On My Soapbox from Michael Wallis | May 2025

Michael Wallis is the Student Learning Consultant for The Washington Center. His collaborative services are available to faculty who wish to improve the equity and student learning focus of their curricula.

I’m swiftly approaching the home stretch of my 20-year educational journey, and this reality– that of being at the tail end of a master’s degree in teaching– has given me no shortage of time to reflect on the systems I’ve navigated through for the great majority of my life.

In gradeschool, I was what they called a ‘gifted student.’ I carried that reputation with me through high school, with all the trappings: the most advanced classes the school could offer me adorned my schedule year after year. The factoid that impresses people most about that time in my life is my trajectory through mathematics. I was privileged to live in a district that could offer advanced coursework in math at the middle level– my graduation requirement of algebra 2 was completed by the 7th grade, and I progressed from there to geometry and trigonometry, pre-calculus, and then AP calculus by my sophomore year in high school. At that point, it might have seemed to an outside observer that I had simply been born with a highly capable mind for math. That isn’t the case. In truth, I’ve never been a particularly confident mathematician, nor do I possess some innate computational skill.

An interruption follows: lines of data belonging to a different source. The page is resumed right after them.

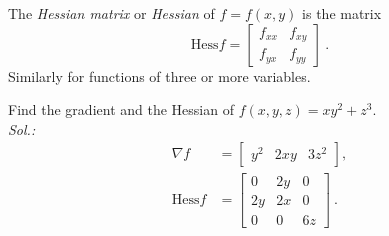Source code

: \begin{definition}
The \emph{Hessian matrix} or \emph{Hessian} of $f=f(x,y)$ is the matrix
\[ \mathrm{Hess} f = \begin{bmatrix}
f_{xx} & f_{xy} \\ f_{yx} & f_{yy}
\end{bmatrix} \:. \]
Similarly for functions of three or more variables. 
\end{definition}

\begin{example}
Find the gradient and the Hessian of $f(x,y,z) = xy^2 + z^3$.\\
{\it Sol.:}
\begin{equation*}
\begin{split}
\nabla f & = \begin{bmatrix}
y^2 & 2xy & 3z^2
\end{bmatrix},\\
\mathrm{Hess} f & = \begin{bmatrix}
0 & 2y & 0 \\
2y & 2x & 0 \\
0 & 0 & 6z
\end{bmatrix} \:.
\end{split}
\end{equation*}

\end{example}

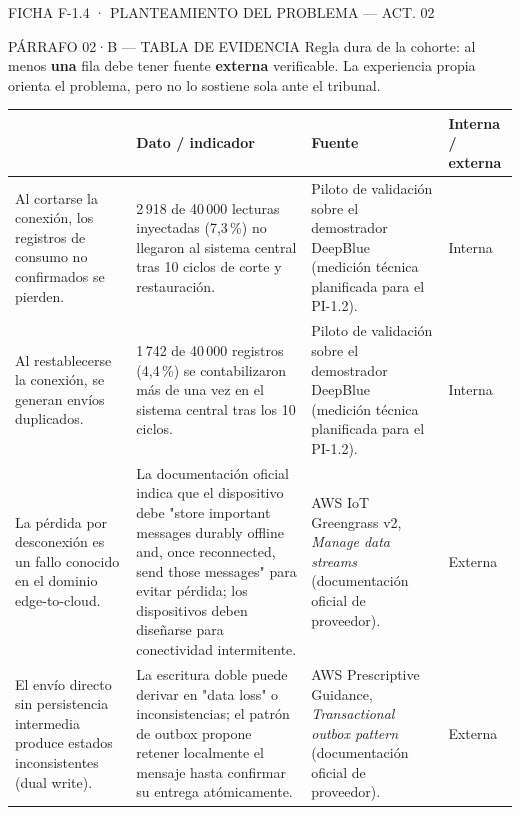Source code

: \documentclass[11pt,a4paper]{article}
\newcommand{\tblhead}{\rowcolor{gris800}}
\begin{document}
\begin{seccion}{\faBook}{FICHA F-1.4 · PLANTEAMIENTO DEL PROBLEMA --- ACT. 02}
\begin{seccion}{\faTable}{PÁRRAFO 02·B --- TABLA DE EVIDENCIA}
{\small
Regla dura de la cohorte: al menos \textbf{una} fila debe tener fuente \textbf{externa} verificable. La experiencia propia orienta el problema, pero no lo sostiene sola ante el tribunal.
}
\vspace{4pt}
\renewcommand{\arraystretch}{1.3}
\begin{tabularx}{\linewidth}{p{4.4cm} X p{4.6cm} p{1.5cm}}
  \toprule
  \tblhead {\color{white}\bfseries Afirmación que hacés} & {\color{white}\bfseries Dato / indicador} & {\color{white}\bfseries Fuente} & {\color{white}\bfseries Interna / externa} \\
  \midrule
  Al cortarse la conexión, los registros de consumo no confirmados se pierden. & 2\,918 de 40\,000 lecturas inyectadas (7,3\,\%) no llegaron al sistema central tras 10 ciclos de corte y restauración. & Piloto de validación sobre el demostrador DeepBlue (medición técnica planificada para el PI-1.2). & Interna \\
  Al restablecerse la conexión, se generan envíos duplicados. & 1\,742 de 40\,000 registros (4,4\,\%) se contabilizaron más de una vez en el sistema central tras los 10 ciclos. & Piloto de validación sobre el demostrador DeepBlue (medición técnica planificada para el PI-1.2). & Interna \\
  La pérdida por desconexión es un fallo conocido en el dominio edge-to-cloud. & La documentación oficial indica que el dispositivo debe "store important messages durably offline and, once reconnected, send those messages" para evitar pérdida; los dispositivos deben diseñarse para conectividad intermitente. & AWS IoT Greengrass v2, \emph{Manage data streams} (documentación oficial de proveedor). & Externa \\
  El envío directo sin persistencia intermedia produce estados inconsistentes (dual write). & La escritura doble puede derivar en "data loss" o inconsistencias; el patrón de outbox propone retener localmente el mensaje hasta confirmar su entrega atómicamente. & AWS Prescriptive Guidance, \emph{Transactional outbox pattern} (documentación oficial de proveedor). & Externa \\
  \bottomrule
\end{tabularx}
\end{seccion}


\end{seccion}
\end{document}
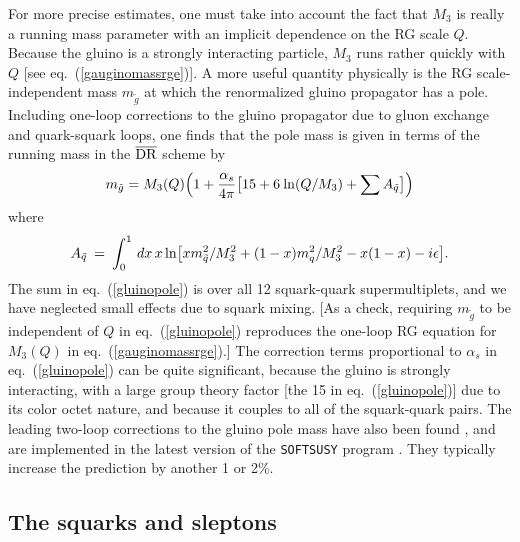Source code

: \documentclass[12pt]{article}
\def\beq{\begin{eqnarray}}
\def\eeq{\end{eqnarray}}
\def\drbar{\overline{\rm DR}}
\begin{document}
For more precise estimates, one must take into account the fact that $M_3$ 
is really a running mass parameter with an implicit dependence on the RG 
scale $Q$. Because the gluino is a strongly interacting particle, $M_3$ 
runs rather quickly with $Q$ [see eq.~(\ref{gauginomassrge})]. A more 
useful quantity physically is the RG scale-independent mass $m_{\tilde g}$ 
at which the renormalized gluino propagator has a pole. Including one-loop 
corrections to the gluino propagator due to gluon exchange and 
quark-squark loops, one finds that the pole mass is given in terms of the 
running mass in the $\drbar$ scheme by \cite{gluinopolemass}
\beq
m_{\tilde g} = M_3(Q) \Bigl ( 1 + {\alpha_s\over 4 \pi}
\bigl [ 15 + 6\> {\rm ln}(Q/ M_3) + \sum A_{\tilde q}\bigr ] \Bigr )
\label{gluinopole}
\eeq
where
\beq
A_{\tilde q} \>=\> \int_0^1 \, dx \, x \, {\rm ln}
\bigl [
x m_{\tilde q}^2/M_3^2 + (1-x) m_{q}^2/M_3^2 - x(1-x) - i \epsilon
\bigr ].
\eeq
The sum in eq.~(\ref{gluinopole}) is over all 12 squark-quark 
supermultiplets, and we have neglected small effects due to squark mixing. 
[As a check, requiring $m_{\tilde g}$ to be independent of $Q$ in 
eq.~(\ref{gluinopole}) reproduces the one-loop RG equation for $M_3(Q)$ in 
eq.~(\ref{gauginomassrge}).] The correction terms proportional to 
$\alpha_s$ in eq.~(\ref{gluinopole}) can be quite significant,
because the gluino is strongly interacting, with a large group 
theory factor [the 15 in eq.~(\ref{gluinopole})] due to its color octet 
nature, and because it couples to all of the squark-quark pairs. The leading 
two-loop corrections to the gluino pole mass have also been found 
\cite{gluinopoletwo,GNCpoletwo,Martin:2006ub}, and are implemented in the latest
version of the {\tt SOFTSUSY} program \cite{SOFTSUSY}. 
They typically increase the prediction by another 1 or 2\%.

\subsection{The squarks and sleptons\label{subsec:MSSMspectrum.sfermions}}
\setcounter{equation}{0}
\setcounter{footnote}{1}
\end{document}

What I actually had was an advanced reading level.

You see, that was the flipside of my advanced schooling: I burned through books like a coal furnace, much to the chagrin of teachers who didn’t know how to differentiate for a kid who would read the class text in 3 hours rather than the 3 weeks they’d planned. I’m still not sure exactly what factors added up to create this intuitive skill for language at a young age, but I do know that I advanced to a very symbolic and analytical understanding of the written word long before I was expected to do so.

This skill has by far opened more doors for me than any other in my life. It also forced me into an archetype, a role that I was happy to accept: the nerd. My classmates’ perception of me, my teachers’ perception of me, my parents’ perception of me, every aspect of my life has been touched by the expectation that I would excel in everything that I did, mostly because of my ability to read.

Part of the learning I’ve done in my master’s program has been about issues of status among students. The research unequivocally shows that students have a keen sense of academic and social hierarchy, and at the top of the academic ladder are the students with the highest scores in reading.

Why is that?

Here’s the epiphany I had about it: I was never very good at math. I knew that the whole time, but what I didn’t know is why I kept succeeding year after year in the advanced classes. Until I wasn’t– AP calculus was the end of my career in mathematics, with the gradebook reflecting I had passed the class 0.03% above failing– I still believe that my teacher had passed me to protect my academic pride more than any other merit-based reason. AP calculus was the end of the road for me precisely because of my reading skill. I wasn’t good at math, but I had unparalleled access to the information. It wasn’t until the challenge of the mathematical skills outpaced my ability to understand the problem linguistically that I began to struggle. I had totally failed to develop any actual high-level math skills my entire career, relying mainly on my analytical reading skills (which included logical and process-based thinking, pattern recognition, and decoding unfamiliar words, phrases, or passages).

With the benefit of hindsight, I get to apply this insight about myself to my future teaching practice. I can understand that not only was I an exceptional reader, but that my experience of having an extremely low barrier to entry in almost any classroom because of that skill is not universal. An analytical and intuitive understanding of language is one of the main skills we expect students to still be developing even after graduation, let alone during their career in gradeschool.

So my emphatic argument to you is this, whether you are an educator in the field of algebra, or chemistry, or psychology, anthropology, philosophy, whatever: you need to make sure your students know how to read your subject. Their comprehension is equivalent to their access. Consider how you are teaching the acquisition of language skills related directly to how your textbooks are written– a calculus textbook demands a very different set of skills to a literature or history text, and I can nearly guarantee that your students haven’t been directly instructed in the difference.

And, sure, maybe you don’t feel like you need to worry about this. After all, you’ve seen evidence that students can pick up the discipline-specific flavor of language intuitively. Students like me. Just be careful, because some of those students might be hiding some pretty significant gaps and dry-rot in the floorboards of their knowledge beneath a fluffy shag carpet of reading skills.

Going forward, I hope you’ll join me in looking for ways to interrogate the steps we took to arrive at expertise.